SVGs I could fix by embedding them directly into my page, which sucks, but it's an option. For the other images, I don't knoww.

I have the light and dark mode alternatives in different source paths, and use display: none; to hide them depending on the chosen color scheme:

img[src^="/assets/img/dark"],
img[src^="/assets/img/dark"] + figcaption {
  display: none;
}


@media (prefers-color-scheme: dark) {
  img[src^="/assets/img/dark"],
  img[src^="/assets/img/dark"] + figcaption {
    display: inherit;
  }

  img[src^="/assets/img/light"],
  img[src^="/assets/img/light"] + figcaption {
    display: none;
  }
}

I talk about this a little bit in this post.

[OP] chrismorgan | 2 hours ago

<picture> has the advantage that it definitely doesn’t need to download more than one source.

Your approach may download both images, and will definitely present both in a non-CSS environment.

[OP] chrismorgan | 18 hours ago

In the previous iteration of my website, which came in the fairly early days of (prefers-color-scheme), I required JS to manually select a theme, and the JS would then rewrite media attributes (for stylesheets or picture sources) from screen and (prefers-color-scheme: dark) to either screen (when dark; always matches on screens) or not all (when light; never matches). I described the approach in some detail: https://chrismorgan.info/blog/dark-theme-implementation/.

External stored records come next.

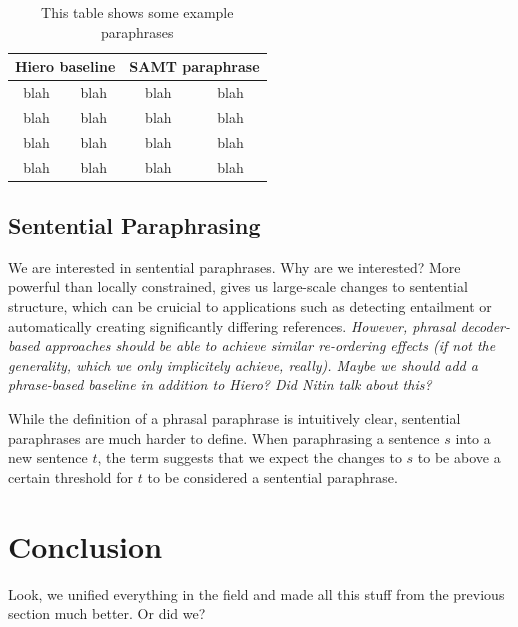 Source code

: \documentclass[11pt]{article}
\begin{document}
\begin{table}[ht]
\begin{center}
\begin{tabular}{|c|c|c|c|}
  \hline
  \multicolumn{2}{|c|}{Hiero baseline} & \multicolumn{2}{c|}{SAMT
    paraphrase} \\
  \hline
  blah & blah & blah & blah \\
  blah & blah & blah & blah \\
  blah & blah & blah & blah \\
  blah & blah & blah & blah \\
  \hline
\end{tabular}
\end{center}
\caption{This table shows some example paraphrases}
\end{table}


\subsection{Sentential Paraphrasing} \label{sentential_paraphrasing}

We are interested in sentential paraphrases. Why are we interested?
More powerful than locally constrained, gives us large-scale changes
to sentential structure, which can be cruicial to applications such as
detecting entailment or automatically creating significantly differing
references. \emph{However, phrasal decoder-based approaches should be
  able to achieve similar re-ordering effects (if not the generality,
  which we only implicitely achieve, really). Maybe we should add a
  phrase-based baseline in addition to Hiero? Did Nitin talk about
  this?}

While the definition of a phrasal paraphrase is intuitively clear,
sentential paraphrases are much harder to define. When paraphrasing a
sentence $s$ into a new sentence $t$, the term suggests that we expect
the changes to $s$ to be above a certain threshold for $t$ to be
considered a sentential paraphrase. 

\section{Conclusion} \label{conclusion}

Look, we unified everything in the field and made all this stuff from
the previous section much better. Or did we?




\nocite{*}
\end{document}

If I start wanting different sources for light and dark images again, I’ll probably resurrect that, and just live with the sad reality that image sources may mismatch, sans-JS.

Fundamentally I think we still need one more piece. The media attribute doesn’t cut it because of being global. But I think a container attribute would be a hard sell since you couldn’t find the source to use until you’ve started rendering. I’m not sure if it will be solved any time soon.